Part 1 - Dimension Reduction for Rapid Localization of Parametrized Microstructures
In the first period, we successfully developed new approaches for (non-intrusive) model order reduction (MOR) capable of providing inexpensive surrogates for parametrized microscale representative volume elements as required in multi-scale simulations. This is a significant step towards our goal of developing dimension reduction methods capable of flexibly and efficiently dealing with complex, parametrized microstructures exhibiting nonlinear behaviour. With such methods, we are able to drastically reduce the computational cost to simulate a multi-scale component’s response for any parameter value within a prescribed range.
In particular, we developed a non-intrusive reduced basis method based on proper orthogonal decomposition and gaussian process regression capable of constructing inexpensive surrogates for parametrized microscale problems. The proposed method has three key features. First, the microscopic stress field can be fully recovered. Second, the method can accurately predict the stress field for a wide range of material parameters; furthermore, the derivatives of the effective stress with respect to the material parameters are available and can be readily utilized in solving optimization problems. Finally, it is more data efficient, i.e. requiring less training data, as compared to directly performing a regression on the effective stress. The method has been successfully applied to material and loading parametrizations (see [Guo, Rokos & Veroy, 2021]); a further publication applying the method to the more difficult case of geometric parametrizations has also been submitted to a top journal and is now in the final stages of revision. These works have been presented and disseminated in several contributed and invited talks in conferences and workshops.
Part 2 - Data Assimilation and Optimal Experimental Design in the Multi-Scale Setting
In this part, we have three main achievements in the first period.
(1) We successfully developed a reduced order methodology for ensemble Kalman inversion that even makes corrections for the errors introduced by the reduced basis surrogate. The method is applicable and relevant not only in materials, but also in other fields such as geophysics. This work has also been presented in several workshops and conferences. A manuscript describing this method is in the final stages of preparation and will be submitted to a journal by the end of the calendar year.

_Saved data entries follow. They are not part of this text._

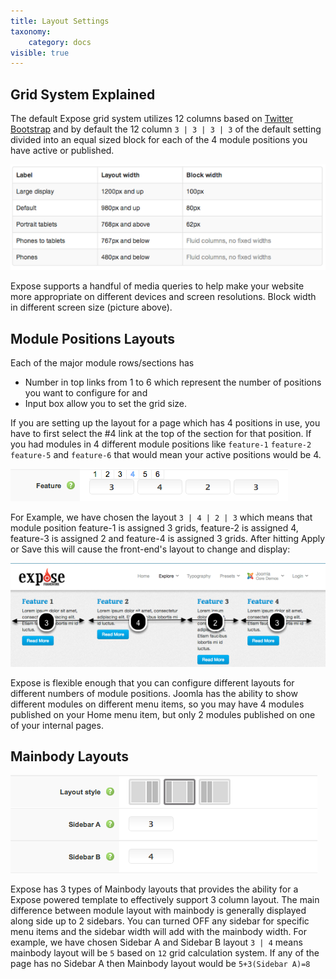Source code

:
 ```yaml
---
title: Layout Settings
taxonomy:
    category: docs
visible: true
---
```


## Grid System Explained
The default Expose grid system utilizes 12 columns based on <a href="http://twitter.github.com/bootstrap/index.html" target="_blank">Twitter Bootstrap</a> and by default the 12 column ```3 | 3 | 3 | 3``` of the default setting divided into an equal sized block for each of the 4 module positions you have active or published.

![Grid System Explained](layout-settings1.png)

Expose supports a handful of media queries to help make your website more appropriate on different devices and screen resolutions. Block width in different screen size (picture above).

## Module Positions Layouts

Each of the major module rows/sections has
- Number in top links from 1 to 6 which represent the number of positions you want to configure for and
- Input box allow you to set the grid size.

If you are setting up the layout for a page which has 4 positions in use, you have to first select the #4 link at the top of the section for that position. If you had modules in 4 different module positions like ```feature-1``` ```feature-2``` ```feature-5``` and ```feature-6``` that would mean your active positions would be 4.
      
![Module Positions Layouts Backend](layout-settings3.png)

For Example, we have chosen the layout ```3 | 4 | 2 | 3``` which means that module position feature-1 is assigned 3 grids, feature-2 is assigned 4, feature-3 is assigned 2 and feature-4 is assigned 3 grids. After hitting Apply or Save this will cause the front-end's layout to change and display:

![Module Positions Layouts Frontend](layout-settings4.png)
    
Expose is flexible enough that you can configure different layouts for different numbers of module positions. Joomla has the ability to show different modules on different menu items, so you may have 4 modules published on your Home menu item, but only 2 modules published on one of your internal pages.

## Mainbody Layouts

![Mainbody Layouts](layout-settings5.png)
    
Expose has 3 types of Mainbody layouts that provides the ability for a Expose powered template to effectively support 3 column layout. The main difference between module layout with mainbody is generally displayed along side up to 2 sidebars. You can turned OFF any sidebar for specific menu items and the sidebar width will add with the mainbody width. For example, we have chosen Sidebar A and Sidebar B layout ```3 | 4``` means mainbody layout will be ```5``` based on ```12``` grid calculation system. If any of the page has no Sidebar A then Mainbody layout would be ```5+3(Sidebar A)=8```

(2) In this period, we built upon our previous work on reduced basis and optimal experimental design methods for 3D-VAR (for stationary problems) and extended the methods to 4D-VAR (for time-dependent problems). We were able to develop efficiently computable reduced order models for space-time discretizations, which then allowed extension of the the 3D-VAR methodology also for time-dependent problems. Two manuscripts on this work are in the final stages of preparation and will be submitted to journals by the end of the calendar year.
(3) Building upon our previous work on optimal experimental design for a simpler setting, we developed a sequential method for optimal experimental design in the Bayesian (probabilistic) setting. In this first work, we focus on a single scale problem. The developed algorithm allows for correlated noise models even for large sets of admissible sensors and remains computationally efficient for high-dimensional forward models through MOR. A manuscript describing this work is in the final stages of preparation and will be submitted by the end of the year. This work has been presented by in several invited talks.